Posee trescientos veinticinco días de sol, llena de restaurantes de tapas y mariscos, porque queda a orillas del mar y tiene una fluctuante cantidad de habitantes, que linda a las sesenta mil personas, de acuerdo a la época, por ello me estoy mudando a esa municipalidad española de la Costa del Sol en la provincia de Málaga al Sur de la Madre Patria.
 
Como hombre de mar, me seducen los veintiún kilómetros de playas que tiene y que puedo disfrutar todo el tiempo. Es tan bonito ese sitio, que fue escogido en los noventa por la organización Disney, para poner allí uno de sus parques, entre el mar y las montañas de Sierra Bermeja. En fin, viviré allí a partir del lunes.
 
En Maracaibo, querida ciudad al occidente de mi país, cuando a alguien le guardan, rencor le dicen: “ojala y te mudéis” y es que una mudanza siempre es traumática, aberrante, desgastante, denigrante y aunque lo hagamos para mejor y para vivir con mayor holgura, nos resistimos a los cambios y como soy tan holgazán, no quiero trabajar ni cargar cajas, ni los pesados muebles de la sala, ni la mesa del comedor, los enseres de la cocina y el ejército de copas, que guardo y que solo uso el diez por ciento de ellas, las miles de corbatas desparramadas por doquier en mi walking closet y de las cuales también usaré a lo sumo el cincuenta por ciento y que guardo como si fueran un trofeo napoleónico de alguna guerra europea.
 
Estepona, es el nombre de la provincia española, antes descrita, pero aquí en Miami, es una urbanización exclusiva, enclavada en un campo de golf, con casas color pastel, rodeada de impecables jardines, lagos por doquier y una avalancha de patos, que rodean, cual serenos silentes y a la vez temerosos, mi casa.
 
Me enorgullecen mucho, no los libros que he escrito, sino como decía Borges: “los que he leído” y he tenido que recogerlos y guardarlos en cajas, les he quitado el polvo y he hecho una liturgia encantadora de sus contenidos en mi mente, porque todos los he leído.

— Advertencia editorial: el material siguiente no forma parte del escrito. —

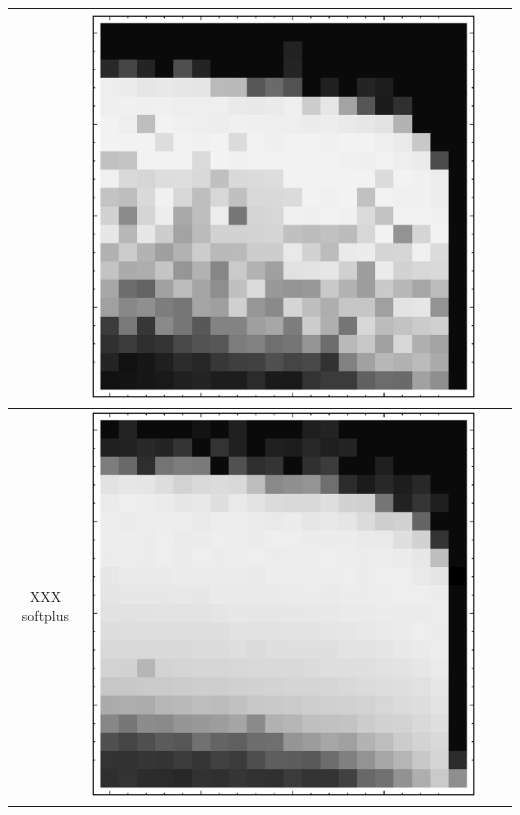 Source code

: \documentclass[10pt]{article}
\begin{document}
\begin{tabular}{|c|c|c|c|}
        & \includegraphics[scale=0.25]{plots/simple/LF-40R20R10R-20T10-MNIST-6.eps} \\ \hline
XXX softplus 
        & \includegraphics[scale=0.25]{plots/simple/LF-20B10B-20T10-MNIST-6.eps}

\end{tabular}
\end{document}
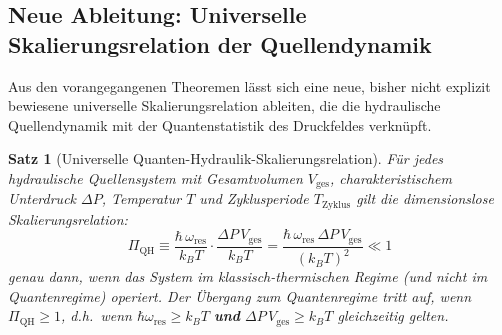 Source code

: ﻿\documentclass[12pt,a4paper]{report}
\newtheorem{theorem}{Satz}[chapter]
\begin{document}
\subsection{Neue Ableitung: Universelle Skalierungsrelation der Quellendynamik}

Aus den vorangegangenen Theoremen lässt sich eine neue, bisher nicht explizit bewiesene universelle Skalierungsrelation ableiten, die die hydraulische Quellendynamik mit der Quantenstatistik des Druckfeldes verknüpft.

\begin{theorem}[Universelle Quanten-Hydraulik-Skalierungsrelation]
	\label{thm:skalierung}
	Für jedes hydraulische Quellensystem mit Gesamtvolumen $V_\mathrm{ges}$, charakteristischem Unterdruck $\Delta P$, Temperatur $T$ und Zyklusperiode $T_\mathrm{Zyklus}$ gilt die dimensionslose Skalierungsrelation:
	\begin{equation}
		\Pi_\mathrm{QH} \equiv \frac{\hbar\,\omega_\mathrm{res}}{k_BT} \cdot \frac{\Delta P\,V_\mathrm{ges}}{k_BT} = \frac{\hbar\,\omega_\mathrm{res}\,\Delta P\,V_\mathrm{ges}}{(k_BT)^2} \ll 1
		\label{eq:pi_qh}
	\end{equation}
	genau dann, wenn das System im klassisch-thermischen Regime (und nicht im Quantenregime) operiert. Der Übergang zum Quantenregime tritt auf, wenn $\Pi_\mathrm{QH} \geq 1$, d.h.\ wenn $\hbar\omega_\mathrm{res} \geq k_BT$ \textbf{und} $\Delta P\,V_\mathrm{ges} \geq k_BT$ gleichzeitig gelten.
\end{theorem}
\end{document}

Los he manoseado, he dormido con algunos de ellos, los he olido y disfrutado.
 
Si me he quejado con justa razón del peso de mis muebles, tengo que añadir, que eso no es nada en comparación con el peso de las cajas de mis libros y en ese esfuerzo cuasi prostático de acomodarlos me reía, asumiendo esa ramplona responsabilidad de entender que la literatura y las letras tienen un peso, con el que tal vez, nosotros, raros especímenes coleccionistas de las letras de otros, debemos cargar, como si las deficiencias y debilidades de los escritores, debieran ser compartidas por los lectores profesionales como yo.
 
En el restaurant del campo de golf de casa, me preguntaron a que me dedicaba y mentí diciendo que soy escritor, aunque les dije que soy un lector, pero en realidad lo que hago es llevar sobre mis hombros, cada vez que me mudo, el peso de la literatura.